#### DATA TO PROCESS:
┌────────
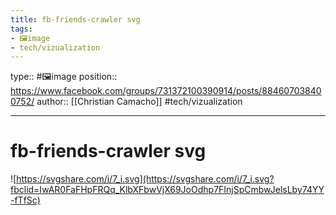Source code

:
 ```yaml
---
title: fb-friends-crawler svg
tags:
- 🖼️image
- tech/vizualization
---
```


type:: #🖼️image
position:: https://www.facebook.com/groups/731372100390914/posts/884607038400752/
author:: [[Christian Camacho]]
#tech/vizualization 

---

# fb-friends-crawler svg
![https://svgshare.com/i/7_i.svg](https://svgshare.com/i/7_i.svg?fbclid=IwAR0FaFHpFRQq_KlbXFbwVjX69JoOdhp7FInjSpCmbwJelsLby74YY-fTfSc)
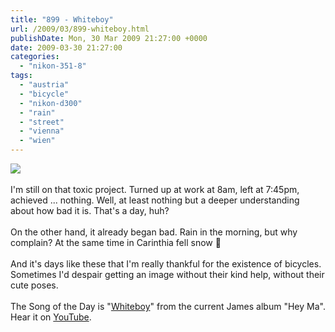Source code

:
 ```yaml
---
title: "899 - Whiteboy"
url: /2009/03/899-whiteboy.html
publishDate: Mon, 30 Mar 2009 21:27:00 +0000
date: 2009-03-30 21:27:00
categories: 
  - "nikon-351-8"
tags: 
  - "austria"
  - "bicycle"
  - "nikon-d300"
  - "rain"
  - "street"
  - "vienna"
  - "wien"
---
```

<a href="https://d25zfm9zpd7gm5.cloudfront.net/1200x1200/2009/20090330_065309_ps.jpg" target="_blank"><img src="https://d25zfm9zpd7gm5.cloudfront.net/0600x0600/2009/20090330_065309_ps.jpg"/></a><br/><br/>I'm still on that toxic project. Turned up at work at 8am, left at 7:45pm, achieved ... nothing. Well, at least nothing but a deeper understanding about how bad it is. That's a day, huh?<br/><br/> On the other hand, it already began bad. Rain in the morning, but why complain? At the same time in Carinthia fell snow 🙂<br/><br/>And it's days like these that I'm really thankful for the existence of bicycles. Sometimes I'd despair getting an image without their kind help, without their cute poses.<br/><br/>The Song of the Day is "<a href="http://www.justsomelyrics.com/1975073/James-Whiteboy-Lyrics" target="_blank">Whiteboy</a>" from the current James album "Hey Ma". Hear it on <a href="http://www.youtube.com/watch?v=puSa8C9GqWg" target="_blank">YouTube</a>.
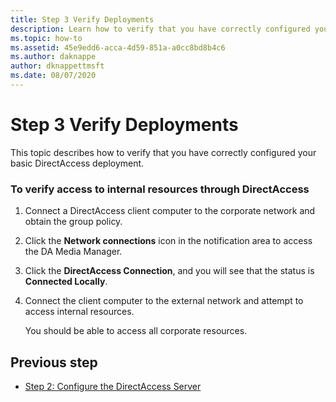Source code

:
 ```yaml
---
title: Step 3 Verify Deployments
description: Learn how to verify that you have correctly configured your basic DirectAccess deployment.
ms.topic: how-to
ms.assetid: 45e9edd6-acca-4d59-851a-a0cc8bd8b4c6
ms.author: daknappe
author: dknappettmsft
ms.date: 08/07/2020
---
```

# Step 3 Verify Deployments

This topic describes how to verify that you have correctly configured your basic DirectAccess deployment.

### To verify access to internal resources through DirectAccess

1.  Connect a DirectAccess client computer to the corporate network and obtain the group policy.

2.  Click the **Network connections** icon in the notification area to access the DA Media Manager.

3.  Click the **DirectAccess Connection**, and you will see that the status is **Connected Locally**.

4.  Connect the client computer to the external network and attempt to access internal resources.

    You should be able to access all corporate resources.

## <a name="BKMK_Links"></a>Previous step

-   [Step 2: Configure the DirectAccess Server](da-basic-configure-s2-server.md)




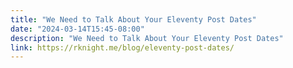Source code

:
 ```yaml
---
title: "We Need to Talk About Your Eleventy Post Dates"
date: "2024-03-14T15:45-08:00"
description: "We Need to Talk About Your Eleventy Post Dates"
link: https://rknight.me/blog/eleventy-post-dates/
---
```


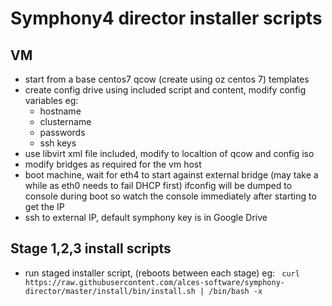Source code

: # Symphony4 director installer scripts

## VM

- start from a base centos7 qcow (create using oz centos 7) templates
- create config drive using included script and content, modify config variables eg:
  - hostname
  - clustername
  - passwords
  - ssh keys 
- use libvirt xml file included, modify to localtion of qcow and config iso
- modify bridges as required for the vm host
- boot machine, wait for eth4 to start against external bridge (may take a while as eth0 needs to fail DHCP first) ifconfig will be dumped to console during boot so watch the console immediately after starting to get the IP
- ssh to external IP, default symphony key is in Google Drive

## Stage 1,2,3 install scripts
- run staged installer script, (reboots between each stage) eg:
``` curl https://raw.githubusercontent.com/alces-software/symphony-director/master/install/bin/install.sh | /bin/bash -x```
└────────
#### TASK INSTRUCTIONS:
A verbatim copy of the data, pictures removed, is the expected result.

#### PROBLEM SOLUTION:
Source code

:
 ```yaml
---
title: fb-friends-crawler svg
tags:
- 🖼️image
- tech/vizualization
---
```


type:: #🖼️image
position:: https://www.facebook.com/groups/731372100390914/posts/884607038400752/
author:: [[Christian Camacho]]
#tech/vizualization 

---

# fb-friends-crawler svg
![https://svgshare.com/i/7_i.svg](https://svgshare.com/i/7_i.svg?fbclid=IwAR0FaFHpFRQq_KlbXFbwVjX69JoOdhp7FInjSpCmbwJelsLby74YY-fTfSc)
Source code

:
 ```yaml
---
title: "899 - Whiteboy"
url: /2009/03/899-whiteboy.html
publishDate: Mon, 30 Mar 2009 21:27:00 +0000
date: 2009-03-30 21:27:00
categories: 
  - "nikon-351-8"
tags: 
  - "austria"
  - "bicycle"
  - "nikon-d300"
  - "rain"
  - "street"
  - "vienna"
  - "wien"
---
```

<a href="https://d25zfm9zpd7gm5.cloudfront.net/1200x1200/2009/20090330_065309_ps.jpg" target="_blank"><img src="https://d25zfm9zpd7gm5.cloudfront.net/0600x0600/2009/20090330_065309_ps.jpg"/></a><br/><br/>I'm still on that toxic project. Turned up at work at 8am, left at 7:45pm, achieved ... nothing. Well, at least nothing but a deeper understanding about how bad it is. That's a day, huh?<br/><br/> On the other hand, it already began bad. Rain in the morning, but why complain? At the same time in Carinthia fell snow 🙂<br/><br/>And it's days like these that I'm really thankful for the existence of bicycles. Sometimes I'd despair getting an image without their kind help, without their cute poses.<br/><br/>The Song of the Day is "<a href="http://www.justsomelyrics.com/1975073/James-Whiteboy-Lyrics" target="_blank">Whiteboy</a>" from the current James album "Hey Ma". Hear it on <a href="http://www.youtube.com/watch?v=puSa8C9GqWg" target="_blank">YouTube</a>.
Source code

:
 ```yaml
---
title: Step 3 Verify Deployments
description: Learn how to verify that you have correctly configured your basic DirectAccess deployment.
ms.topic: how-to
ms.assetid: 45e9edd6-acca-4d59-851a-a0cc8bd8b4c6
ms.author: daknappe
author: dknappettmsft
ms.date: 08/07/2020
---
```

# Step 3 Verify Deployments

This topic describes how to verify that you have correctly configured your basic DirectAccess deployment.

### To verify access to internal resources through DirectAccess

1.  Connect a DirectAccess client computer to the corporate network and obtain the group policy.

2.  Click the **Network connections** icon in the notification area to access the DA Media Manager.

3.  Click the **DirectAccess Connection**, and you will see that the status is **Connected Locally**.

4.  Connect the client computer to the external network and attempt to access internal resources.

    You should be able to access all corporate resources.

## <a name="BKMK_Links"></a>Previous step

-   [Step 2: Configure the DirectAccess Server](da-basic-configure-s2-server.md)




Source code

:
 ```yaml
---
title: "We Need to Talk About Your Eleventy Post Dates"
date: "2024-03-14T15:45-08:00"
description: "We Need to Talk About Your Eleventy Post Dates"
link: https://rknight.me/blog/eleventy-post-dates/
---
```


Source code

: # Symphony4 director installer scripts

## VM

- start from a base centos7 qcow (create using oz centos 7) templates
- create config drive using included script and content, modify config variables eg:
  - hostname
  - clustername
  - passwords
  - ssh keys 
- use libvirt xml file included, modify to localtion of qcow and config iso
- modify bridges as required for the vm host
- boot machine, wait for eth4 to start against external bridge (may take a while as eth0 needs to fail DHCP first) ifconfig will be dumped to console during boot so watch the console immediately after starting to get the IP
- ssh to external IP, default symphony key is in Google Drive

## Stage 1,2,3 install scripts
- run staged installer script, (reboots between each stage) eg:
``` curl https://raw.githubusercontent.com/alces-software/symphony-director/master/install/bin/install.sh | /bin/bash -x```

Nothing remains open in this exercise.